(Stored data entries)
━━━━━━━━
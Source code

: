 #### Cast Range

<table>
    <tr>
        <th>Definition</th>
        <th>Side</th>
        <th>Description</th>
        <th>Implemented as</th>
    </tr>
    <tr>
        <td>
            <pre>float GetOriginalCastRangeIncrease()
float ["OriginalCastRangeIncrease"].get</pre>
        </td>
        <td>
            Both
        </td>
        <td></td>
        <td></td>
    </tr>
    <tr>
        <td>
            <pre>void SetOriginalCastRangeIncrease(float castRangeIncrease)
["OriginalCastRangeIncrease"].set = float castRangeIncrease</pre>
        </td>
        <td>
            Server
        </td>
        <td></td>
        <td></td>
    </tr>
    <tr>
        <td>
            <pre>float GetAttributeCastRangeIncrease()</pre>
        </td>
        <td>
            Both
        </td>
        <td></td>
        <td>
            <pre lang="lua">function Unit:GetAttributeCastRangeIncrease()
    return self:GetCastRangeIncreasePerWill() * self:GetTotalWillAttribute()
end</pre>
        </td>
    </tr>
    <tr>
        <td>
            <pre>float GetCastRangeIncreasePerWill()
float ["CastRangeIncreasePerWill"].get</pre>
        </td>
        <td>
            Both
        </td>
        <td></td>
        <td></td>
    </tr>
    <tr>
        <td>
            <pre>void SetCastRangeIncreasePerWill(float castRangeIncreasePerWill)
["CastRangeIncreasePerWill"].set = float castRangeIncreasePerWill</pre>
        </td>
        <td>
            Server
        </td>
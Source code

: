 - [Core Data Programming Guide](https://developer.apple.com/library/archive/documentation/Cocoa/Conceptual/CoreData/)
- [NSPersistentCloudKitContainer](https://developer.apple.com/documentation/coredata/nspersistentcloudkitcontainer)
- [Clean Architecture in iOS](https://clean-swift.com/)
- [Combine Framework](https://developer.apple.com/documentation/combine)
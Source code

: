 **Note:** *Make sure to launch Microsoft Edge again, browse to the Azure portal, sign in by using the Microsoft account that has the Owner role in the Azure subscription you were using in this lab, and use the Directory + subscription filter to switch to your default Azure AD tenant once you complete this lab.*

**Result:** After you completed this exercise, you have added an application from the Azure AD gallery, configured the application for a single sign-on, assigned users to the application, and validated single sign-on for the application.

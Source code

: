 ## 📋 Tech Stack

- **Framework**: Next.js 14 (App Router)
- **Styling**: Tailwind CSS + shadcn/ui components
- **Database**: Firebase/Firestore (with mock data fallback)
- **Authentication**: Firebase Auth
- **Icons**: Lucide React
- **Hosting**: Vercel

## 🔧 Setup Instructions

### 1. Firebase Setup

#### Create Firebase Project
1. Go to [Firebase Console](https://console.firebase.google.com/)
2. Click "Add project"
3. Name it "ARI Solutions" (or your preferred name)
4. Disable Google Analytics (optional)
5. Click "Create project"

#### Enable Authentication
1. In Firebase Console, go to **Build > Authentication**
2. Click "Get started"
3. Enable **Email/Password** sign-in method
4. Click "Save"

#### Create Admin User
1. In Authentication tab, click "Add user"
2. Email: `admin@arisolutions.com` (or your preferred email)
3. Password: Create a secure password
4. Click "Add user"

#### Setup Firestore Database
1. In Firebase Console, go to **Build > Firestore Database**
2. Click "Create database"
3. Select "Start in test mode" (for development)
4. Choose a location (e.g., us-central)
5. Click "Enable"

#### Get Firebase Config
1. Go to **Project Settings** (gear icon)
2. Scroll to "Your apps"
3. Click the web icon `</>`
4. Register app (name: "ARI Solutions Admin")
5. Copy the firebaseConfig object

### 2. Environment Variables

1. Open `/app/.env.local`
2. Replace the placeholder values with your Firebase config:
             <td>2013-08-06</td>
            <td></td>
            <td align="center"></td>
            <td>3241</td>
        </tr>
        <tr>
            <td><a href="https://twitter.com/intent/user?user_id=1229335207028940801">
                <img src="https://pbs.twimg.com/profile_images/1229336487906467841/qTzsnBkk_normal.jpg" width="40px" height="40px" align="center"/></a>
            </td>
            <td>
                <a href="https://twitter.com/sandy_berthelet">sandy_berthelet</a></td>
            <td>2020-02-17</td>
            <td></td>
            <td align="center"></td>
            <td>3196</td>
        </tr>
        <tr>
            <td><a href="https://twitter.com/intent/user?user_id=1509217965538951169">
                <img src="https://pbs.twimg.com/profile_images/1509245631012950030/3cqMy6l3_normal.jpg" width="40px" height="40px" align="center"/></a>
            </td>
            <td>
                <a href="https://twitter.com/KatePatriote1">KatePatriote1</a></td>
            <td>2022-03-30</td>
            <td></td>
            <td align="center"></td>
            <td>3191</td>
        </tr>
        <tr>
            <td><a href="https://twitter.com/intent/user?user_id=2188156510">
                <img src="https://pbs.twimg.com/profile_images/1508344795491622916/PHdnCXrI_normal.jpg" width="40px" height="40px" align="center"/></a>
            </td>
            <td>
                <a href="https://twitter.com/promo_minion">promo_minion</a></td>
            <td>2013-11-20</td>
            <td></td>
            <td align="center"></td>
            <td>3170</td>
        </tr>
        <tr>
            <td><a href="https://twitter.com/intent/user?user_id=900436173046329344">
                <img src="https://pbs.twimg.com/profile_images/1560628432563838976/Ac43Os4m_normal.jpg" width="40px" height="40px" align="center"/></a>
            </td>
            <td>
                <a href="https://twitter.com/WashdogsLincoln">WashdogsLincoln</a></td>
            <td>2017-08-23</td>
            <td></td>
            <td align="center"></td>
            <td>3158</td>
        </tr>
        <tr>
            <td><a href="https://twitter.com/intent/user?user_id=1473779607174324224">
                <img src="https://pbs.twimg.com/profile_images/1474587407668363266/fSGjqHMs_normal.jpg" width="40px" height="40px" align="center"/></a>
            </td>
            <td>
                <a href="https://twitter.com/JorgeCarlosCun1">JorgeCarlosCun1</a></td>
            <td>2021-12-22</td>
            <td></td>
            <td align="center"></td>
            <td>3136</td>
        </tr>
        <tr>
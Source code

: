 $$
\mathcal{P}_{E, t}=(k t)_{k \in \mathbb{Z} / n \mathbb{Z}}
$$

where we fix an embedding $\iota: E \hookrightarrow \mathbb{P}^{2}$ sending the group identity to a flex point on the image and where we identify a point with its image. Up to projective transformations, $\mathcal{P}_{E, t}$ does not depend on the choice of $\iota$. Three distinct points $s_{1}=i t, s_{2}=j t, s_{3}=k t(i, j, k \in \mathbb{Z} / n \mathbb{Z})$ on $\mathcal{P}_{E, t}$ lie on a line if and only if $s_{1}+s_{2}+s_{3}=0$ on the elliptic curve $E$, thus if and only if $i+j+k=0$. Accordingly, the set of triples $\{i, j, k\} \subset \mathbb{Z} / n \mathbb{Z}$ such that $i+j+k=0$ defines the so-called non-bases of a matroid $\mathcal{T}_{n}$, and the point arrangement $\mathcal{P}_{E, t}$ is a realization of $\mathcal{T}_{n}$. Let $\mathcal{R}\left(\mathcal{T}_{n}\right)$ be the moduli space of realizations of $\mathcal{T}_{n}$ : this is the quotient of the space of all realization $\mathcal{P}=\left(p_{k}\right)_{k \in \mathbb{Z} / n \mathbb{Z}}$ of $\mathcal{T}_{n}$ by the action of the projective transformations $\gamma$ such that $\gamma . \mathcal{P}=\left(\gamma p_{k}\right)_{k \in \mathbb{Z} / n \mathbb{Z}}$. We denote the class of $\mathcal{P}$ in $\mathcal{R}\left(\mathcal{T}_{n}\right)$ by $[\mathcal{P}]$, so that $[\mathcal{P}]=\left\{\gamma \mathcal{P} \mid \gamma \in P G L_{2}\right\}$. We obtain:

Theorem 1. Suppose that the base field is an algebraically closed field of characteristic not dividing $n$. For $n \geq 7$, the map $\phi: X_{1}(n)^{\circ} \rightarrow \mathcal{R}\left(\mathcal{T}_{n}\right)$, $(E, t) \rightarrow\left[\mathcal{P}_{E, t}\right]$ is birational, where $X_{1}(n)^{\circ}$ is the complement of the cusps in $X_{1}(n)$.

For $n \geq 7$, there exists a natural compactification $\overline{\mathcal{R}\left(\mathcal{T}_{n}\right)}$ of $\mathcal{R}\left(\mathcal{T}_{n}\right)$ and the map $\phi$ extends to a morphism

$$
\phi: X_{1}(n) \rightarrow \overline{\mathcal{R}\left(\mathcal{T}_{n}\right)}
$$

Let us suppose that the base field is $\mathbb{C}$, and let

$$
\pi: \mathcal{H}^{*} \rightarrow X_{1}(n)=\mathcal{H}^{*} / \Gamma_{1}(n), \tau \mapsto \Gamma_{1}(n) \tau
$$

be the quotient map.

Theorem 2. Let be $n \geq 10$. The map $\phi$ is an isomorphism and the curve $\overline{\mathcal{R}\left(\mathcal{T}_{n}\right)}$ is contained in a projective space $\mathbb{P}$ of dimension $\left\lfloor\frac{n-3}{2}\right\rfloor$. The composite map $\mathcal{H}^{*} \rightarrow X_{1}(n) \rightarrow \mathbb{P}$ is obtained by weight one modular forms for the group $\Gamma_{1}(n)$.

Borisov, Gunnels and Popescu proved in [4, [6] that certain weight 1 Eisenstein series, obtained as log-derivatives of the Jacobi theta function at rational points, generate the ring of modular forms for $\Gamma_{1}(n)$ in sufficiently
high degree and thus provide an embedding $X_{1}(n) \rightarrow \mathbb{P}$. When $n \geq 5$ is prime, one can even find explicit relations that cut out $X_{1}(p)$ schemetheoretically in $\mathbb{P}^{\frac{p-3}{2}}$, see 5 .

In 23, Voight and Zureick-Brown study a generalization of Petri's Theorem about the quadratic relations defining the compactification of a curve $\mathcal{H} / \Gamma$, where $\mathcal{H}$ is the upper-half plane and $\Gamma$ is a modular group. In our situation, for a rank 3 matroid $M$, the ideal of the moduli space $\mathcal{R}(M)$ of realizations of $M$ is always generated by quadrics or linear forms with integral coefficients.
━━━━━━━━
Exercise brief: Would you copy out exactly the lines above that start at the one containing "- **Hosting**: Vercel" and end at the one containing "4. Disable Google Analytics (optional)", inclusive?

Answer to this task:
- **Hosting**: Vercel

## 🔧 Setup Instructions

### 1. Firebase Setup

#### Create Firebase Project
1. Go to [Firebase Console](https://console.firebase.google.com/)
2. Click "Add project"
3. Name it "ARI Solutions" (or your preferred name)
4. Disable Google Analytics (optional)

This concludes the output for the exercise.